▸ **INPUT FOR THIS TASK**

----

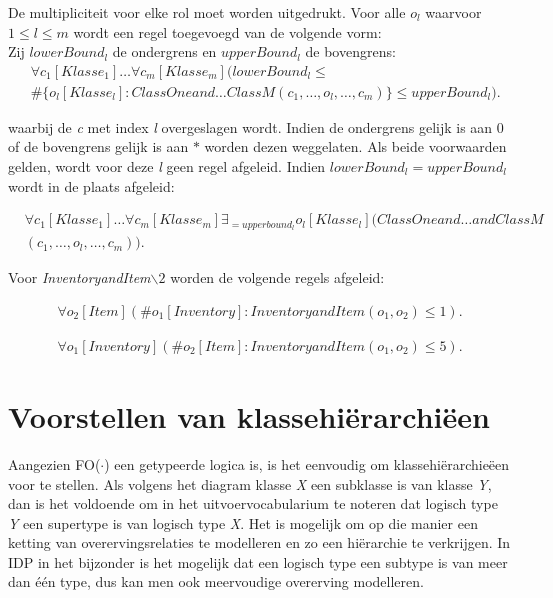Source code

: De multipliciteit voor elke rol moet worden uitgedrukt. Voor alle $o_l$ waarvoor $1 \leq l \leq m$ wordt een regel toegevoegd van de volgende vorm:\\

Zij $lowerBound_l$ de ondergrens en $upperBound_l$ de bovengrens:
\begin{align*}
	&\forall{c_1}[Klasse_1]\ldots\forall{c_m}[Klasse_m](lowerBound_l \leq
	\\
	&\#\{o_l[Klasse_l] : ClassOneand\ldots{}ClassM(c_1,\ldots,o_l,\ldots,c_m)\} \leq upperBound_l).
\end{align*}
	
waarbij de \textit{c} met index \textit{l} overgeslagen wordt. Indien de ondergrens gelijk is aan $0$ of de bovengrens gelijk is aan $*$ worden dezen weggelaten. Als beide voorwaarden gelden, wordt voor deze \textit{l} geen regel afgeleid. Indien $lowerBound_l = upperBound_l$ wordt in de plaats afgeleid:
	
	\begin{align*}
	&\forall{c_1}[Klasse_1]\ldots\forall{c_m}[Klasse_m] \exists_{=upperbound_l}o_l[Klasse_l](ClassOneand\ldots{}andClassM\\&(c_1,\ldots,o_l,\ldots,c_m)).
	\end{align*}
	
	Voor \textit{InventoryandItem$\backslash{}2$} worden de volgende regels afgeleid:
	
\begin{align*}
		\forall{o_2}[Item](\#{o_1[Inventory]: InventoryandItem(o_1,o_2)} \leq 1).
\end{align*} 
		
\begin{align*}
		\forall{o_1}[Inventory](\#{o_2[Item]: InventoryandItem(o_1,o_2)} \leq 5).
\end{align*}

\section{Voorstellen van klassehi\"erarchi\"een}\label{sec:hierarchies}
Aangezien FO($\cdot$) een getypeerde logica is, is het eenvoudig om klassehi\"erarchie\"een voor te stellen. Als volgens het diagram klasse \textit{X} een subklasse is van klasse \textit{Y}, dan is het voldoende om in het uitvoervocabularium te noteren dat logisch type \textit{Y} een supertype is van logisch type \textit{X}. Het is mogelijk om op die manier een ketting van overervingsrelaties te modelleren en zo een hi\"erarchie te verkrijgen. In IDP in het bijzonder is het mogelijk dat een logisch type een subtype is van meer dan \'e\'en type, dus kan men ook meervoudige overerving modelleren.

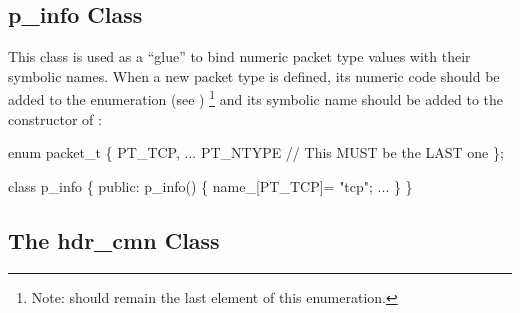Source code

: \subsection{p\_info Class}
\label{sec:pinfoclass}

This class is used as a ``glue'' to bind numeric packet type values
with their symbolic names.  When a new packet type is defined, its
numeric code should be added to the enumeration  (see
) \footnote{Note:  should remain the last element of this
enumeration.} and its symbolic name should be added to the constructor
of :
\begin{program}
enum packet_t \{
        PT_TCP,
        ...
        PT_NTYPE // This MUST be the LAST one
\};

class p_info \{
public:
        p_info() \{
                name_[PT_TCP]= "tcp";
                ...
        \}
\}
\end{program}
\subsection{The hdr\_cmn Class}
\label{sec:commonhdr}

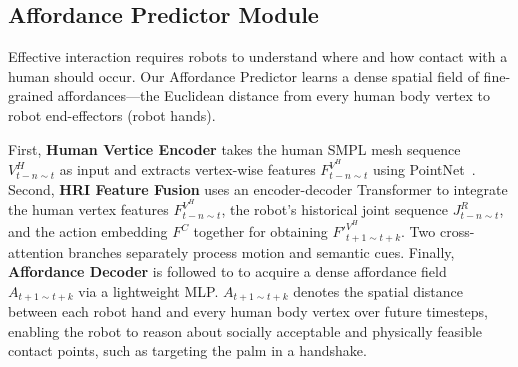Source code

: 
\subsection{Affordance Predictor Module}

Effective %
interaction requires robots to understand where and how contact with a human should occur. Our Affordance Predictor learns a dense spatial field of fine-grained affordances—the Euclidean distance from every human body vertex to robot end-effectors (robot hands).

First, \textbf{Human Vertice Encoder} takes the human SMPL mesh sequence $V^H_{t-n\sim t}$ as input and extracts vertex-wise features $F^{V^H}_{t-n \sim t}$ using PointNet~\cite{qi2017pointnet}.
Second, \textbf{HRI Feature Fusion} uses an encoder-decoder Transformer to integrate the human vertex features $F^{V^H}_{t-n \sim t}$, the robot's historical joint sequence $J^R_{t-n\sim t}$, and the action embedding $F^C$ together for obtaining $F'^{V^H}_{t+1\sim t+k}$. Two cross-attention branches separately process motion and semantic cues. Finally, \textbf{Affordance Decoder} is followed to to acquire a dense affordance field $A_{t+1\sim t+k}$ via a lightweight MLP. $A_{t+1\sim t+k}$ %
denotes the spatial distance between each robot hand and every human body vertex over future timesteps, enabling the robot to reason about socially acceptable and physically feasible contact points, such as targeting the palm in a handshake.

----

▸ **WHAT IS EXPECTED**
Leave out the pictures and give the rest of the records again exactly.

▸ **RESULT OF THE TASK**
Source code

: De multipliciteit voor elke rol moet worden uitgedrukt. Voor alle $o_l$ waarvoor $1 \leq l \leq m$ wordt een regel toegevoegd van de volgende vorm:\\

Zij $lowerBound_l$ de ondergrens en $upperBound_l$ de bovengrens:
\begin{align*}
	&\forall{c_1}[Klasse_1]\ldots\forall{c_m}[Klasse_m](lowerBound_l \leq
	\\
	&\#\{o_l[Klasse_l] : ClassOneand\ldots{}ClassM(c_1,\ldots,o_l,\ldots,c_m)\} \leq upperBound_l).
\end{align*}
	
waarbij de \textit{c} met index \textit{l} overgeslagen wordt. Indien de ondergrens gelijk is aan $0$ of de bovengrens gelijk is aan $*$ worden dezen weggelaten. Als beide voorwaarden gelden, wordt voor deze \textit{l} geen regel afgeleid. Indien $lowerBound_l = upperBound_l$ wordt in de plaats afgeleid:
	
	\begin{align*}
	&\forall{c_1}[Klasse_1]\ldots\forall{c_m}[Klasse_m] \exists_{=upperbound_l}o_l[Klasse_l](ClassOneand\ldots{}andClassM\\&(c_1,\ldots,o_l,\ldots,c_m)).
	\end{align*}
	
	Voor \textit{InventoryandItem$\backslash{}2$} worden de volgende regels afgeleid:
	
\begin{align*}
		\forall{o_2}[Item](\#{o_1[Inventory]: InventoryandItem(o_1,o_2)} \leq 1).
\end{align*} 
		
\begin{align*}
		\forall{o_1}[Inventory](\#{o_2[Item]: InventoryandItem(o_1,o_2)} \leq 5).
\end{align*}

\section{Voorstellen van klassehi\"erarchi\"een}\label{sec:hierarchies}
Aangezien FO($\cdot$) een getypeerde logica is, is het eenvoudig om klassehi\"erarchie\"een voor te stellen. Als volgens het diagram klasse \textit{X} een subklasse is van klasse \textit{Y}, dan is het voldoende om in het uitvoervocabularium te noteren dat logisch type \textit{Y} een supertype is van logisch type \textit{X}. Het is mogelijk om op die manier een ketting van overervingsrelaties te modelleren en zo een hi\"erarchie te verkrijgen. In IDP in het bijzonder is het mogelijk dat een logisch type een subtype is van meer dan \'e\'en type, dus kan men ook meervoudige overerving modelleren.

Source code

: \subsection{p\_info Class}
\label{sec:pinfoclass}

This class is used as a ``glue'' to bind numeric packet type values
with their symbolic names.  When a new packet type is defined, its
numeric code should be added to the enumeration  (see
) \footnote{Note:  should remain the last element of this
enumeration.} and its symbolic name should be added to the constructor
of :
\begin{program}
enum packet_t \{
        PT_TCP,
        ...
        PT_NTYPE // This MUST be the LAST one
\};

class p_info \{
public:
        p_info() \{
                name_[PT_TCP]= "tcp";
                ...
        \}
\}
\end{program}
\subsection{The hdr\_cmn Class}
\label{sec:commonhdr}

Source code

: 
\subsection{Affordance Predictor Module}

Effective %
interaction requires robots to understand where and how contact with a human should occur. Our Affordance Predictor learns a dense spatial field of fine-grained affordances—the Euclidean distance from every human body vertex to robot end-effectors (robot hands).

First, \textbf{Human Vertice Encoder} takes the human SMPL mesh sequence $V^H_{t-n\sim t}$ as input and extracts vertex-wise features $F^{V^H}_{t-n \sim t}$ using PointNet~\cite{qi2017pointnet}.
Second, \textbf{HRI Feature Fusion} uses an encoder-decoder Transformer to integrate the human vertex features $F^{V^H}_{t-n \sim t}$, the robot's historical joint sequence $J^R_{t-n\sim t}$, and the action embedding $F^C$ together for obtaining $F'^{V^H}_{t+1\sim t+k}$. Two cross-attention branches separately process motion and semantic cues. Finally, \textbf{Affordance Decoder} is followed to to acquire a dense affordance field $A_{t+1\sim t+k}$ via a lightweight MLP. $A_{t+1\sim t+k}$ %
denotes the spatial distance between each robot hand and every human body vertex over future timesteps, enabling the robot to reason about socially acceptable and physically feasible contact points, such as targeting the palm in a handshake.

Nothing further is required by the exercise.